En los contextos que no son igualitarios, es decir, en buena parte de los contextos en que nos movemos y socializamos los seres humanos, esos chistes son inconvenientes, sobre todo, si quien los cuenta ocupa un puesto de privilegio, aunque no sea consciente de ello. Los chistes homófobos los cuentan heterosexuales; los machistas, los hombres; los racistas, personas de piel blanca; los que arremeten contra los gitanos, los cuentan los payos, y todo en ese plan.

¿Y por qué son inconvenientes? Primero, porque generan mal rollo, aunque en muchas ocasiones, y dependiendo del grado de insidia, hagamos como que no hemos oído. En contextos profesionales, deben evitarse estas gracietas porque los grupos raramente son homogéneos, no disfrutan de familiaridad y, normalmente, están muy jerarquizados. Precisamente, es esa pirámide de decisión o de poder dentro de la empresa la que imposibilita a quienes ocupan los puestos de mayor debilidad en la jerarquía para manifestarse con libertad; para no reírse e incluso para quejarse. Probablemente, si tienen alguna reserva o protesta contra la broma, ni se atrevan a formularla. Y se genera un malestar que, en función de la frecuencia de los chistes y de su grado de inoportunidad, derivará en desmotivación en un plazo corto o medio.

Imagínese en una empresa en la que hay que oír día sí y día también que determinado colectivo (al que usted pertenece) es torpe, no sirve para tal cosa, difícilmente distingue esto otro, solo sirve para esta otra tarea y, además, tiene tal inconveniente. Todo entre risillas, en la máquina del café o durante los almuerzos, pero ahí, casi a diario.

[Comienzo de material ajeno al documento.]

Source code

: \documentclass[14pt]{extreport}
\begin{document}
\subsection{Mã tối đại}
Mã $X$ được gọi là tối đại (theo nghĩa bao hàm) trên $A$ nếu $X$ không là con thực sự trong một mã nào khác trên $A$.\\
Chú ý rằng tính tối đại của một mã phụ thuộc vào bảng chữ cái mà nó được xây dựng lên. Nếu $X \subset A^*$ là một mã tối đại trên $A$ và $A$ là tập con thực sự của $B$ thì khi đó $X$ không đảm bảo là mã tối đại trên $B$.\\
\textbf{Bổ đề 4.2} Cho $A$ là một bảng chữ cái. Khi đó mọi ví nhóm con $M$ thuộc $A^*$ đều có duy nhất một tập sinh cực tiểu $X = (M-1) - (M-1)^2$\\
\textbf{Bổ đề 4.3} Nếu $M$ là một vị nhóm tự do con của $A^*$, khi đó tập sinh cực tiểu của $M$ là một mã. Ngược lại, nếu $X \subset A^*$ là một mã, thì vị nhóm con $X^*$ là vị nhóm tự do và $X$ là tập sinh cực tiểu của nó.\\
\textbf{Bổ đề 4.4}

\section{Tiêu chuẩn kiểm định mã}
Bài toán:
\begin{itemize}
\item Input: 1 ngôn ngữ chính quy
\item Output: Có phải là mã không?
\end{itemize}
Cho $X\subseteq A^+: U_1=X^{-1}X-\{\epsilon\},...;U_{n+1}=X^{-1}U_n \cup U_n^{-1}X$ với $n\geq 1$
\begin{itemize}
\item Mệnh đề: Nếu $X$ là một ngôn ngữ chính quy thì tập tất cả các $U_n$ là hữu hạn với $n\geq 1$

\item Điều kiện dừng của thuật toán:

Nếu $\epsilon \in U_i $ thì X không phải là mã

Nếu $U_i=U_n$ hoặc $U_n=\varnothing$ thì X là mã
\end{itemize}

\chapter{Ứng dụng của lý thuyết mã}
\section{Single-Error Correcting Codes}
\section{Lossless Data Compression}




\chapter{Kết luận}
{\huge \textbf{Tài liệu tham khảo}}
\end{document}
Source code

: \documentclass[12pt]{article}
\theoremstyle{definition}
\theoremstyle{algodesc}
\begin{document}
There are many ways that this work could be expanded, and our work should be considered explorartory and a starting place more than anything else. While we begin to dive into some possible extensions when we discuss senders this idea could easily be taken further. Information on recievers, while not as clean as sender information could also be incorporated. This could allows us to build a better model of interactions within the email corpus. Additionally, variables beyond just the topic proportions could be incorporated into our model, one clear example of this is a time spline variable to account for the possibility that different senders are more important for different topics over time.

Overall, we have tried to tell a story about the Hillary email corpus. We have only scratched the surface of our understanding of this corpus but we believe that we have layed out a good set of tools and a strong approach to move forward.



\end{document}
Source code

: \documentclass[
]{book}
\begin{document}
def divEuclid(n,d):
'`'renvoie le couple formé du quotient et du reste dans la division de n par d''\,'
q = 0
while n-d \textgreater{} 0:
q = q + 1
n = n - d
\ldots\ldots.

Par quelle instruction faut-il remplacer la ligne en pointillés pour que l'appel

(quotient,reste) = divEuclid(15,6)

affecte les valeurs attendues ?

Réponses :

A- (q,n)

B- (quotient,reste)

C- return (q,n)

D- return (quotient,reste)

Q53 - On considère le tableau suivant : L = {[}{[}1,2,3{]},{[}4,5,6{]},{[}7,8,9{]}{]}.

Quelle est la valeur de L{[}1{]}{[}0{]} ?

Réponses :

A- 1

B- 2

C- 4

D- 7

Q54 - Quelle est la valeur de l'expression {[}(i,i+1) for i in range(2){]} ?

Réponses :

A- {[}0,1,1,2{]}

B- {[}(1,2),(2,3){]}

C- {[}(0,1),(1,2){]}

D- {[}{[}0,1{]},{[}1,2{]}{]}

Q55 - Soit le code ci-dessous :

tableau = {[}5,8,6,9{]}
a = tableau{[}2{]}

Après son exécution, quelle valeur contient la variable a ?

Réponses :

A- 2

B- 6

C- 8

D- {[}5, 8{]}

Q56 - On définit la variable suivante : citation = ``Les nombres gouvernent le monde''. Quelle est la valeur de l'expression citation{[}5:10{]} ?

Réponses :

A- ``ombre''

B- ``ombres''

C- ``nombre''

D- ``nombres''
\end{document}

Si esa persona a la que se dirigen las bromas pertenece a los cuadros medios, quizá formule una queja: “Cómo te pasas”. En este caso, la reacción, a veces colectiva, suele estar orientada a descalificar con la acusación de que quien formula las quejas carece de sentido del humor. No es extraña la reacción paternalista posterior: “Tómate la vida un poco más en broma, que no hemos venido a sufrir”.

Las posibilidades de que el consejo paternalista incluya una nueva dosis de la misma gracieta, en este caso improvisada, son elevadas. Y ante la nueva queja, surgirá la frase: “Qué intolerante. Enfadarte por esto denota inmadurez. Coartas mi libertad de expresión”. Dicho lo cual, la persona violentada es además descalificada y quien quiera que sea la persona que hace los chistecillos sale reafirmada y con palmaditas en las espalda del resto de interlocutores. Así se restablecen las relaciones de poder y la persona violentada resulta aislada. Al principio, un poquito. Luego más. Y llega un momento en que quien reivindica respeto en las relaciones puede llegar a ser descalificado incluso en aspectos que nada tengan que ver con sus protestas.

Cuando la situación se produce entre iguales, la respuesta a la queja puede adoptar la siguiente forma: “Si he ofendido a alguien, pido disculpas”. Stop. Si se ha formulado una queja, es porque se ha ofendido a alguien, luego la primera parte de la frase, la condicional, sobra. Pero sucede que quien reacciona así, en su fuero interno, no cree que haya razón alguna para la queja, por eso introduce el condicional. O sea, pide disculpas, pero de mentirijillas, porque no cree que haya hecho nada grave ni que nadie deba sentirse ofendido por lo que cree un inocente chiste, aunque en él haya una carga de profundidad para un colectivo al que no pertenece. Además, las disculpas las pide, ni siquiera dice “Discúlpame” o “Te ruego que me disculpes”. Quizá incluso lo haga en privado.

Los chistes son graciosos generalmente porque se fundamentan en un conflicto. Si somos parte de él y nos reímos de nosotros mismos, resultan muy liberadores. El problema se genera cuando quien cuenta el chiste pertenece a la parte que sale airosa de un conflicto y lo hace ante quienes pierden.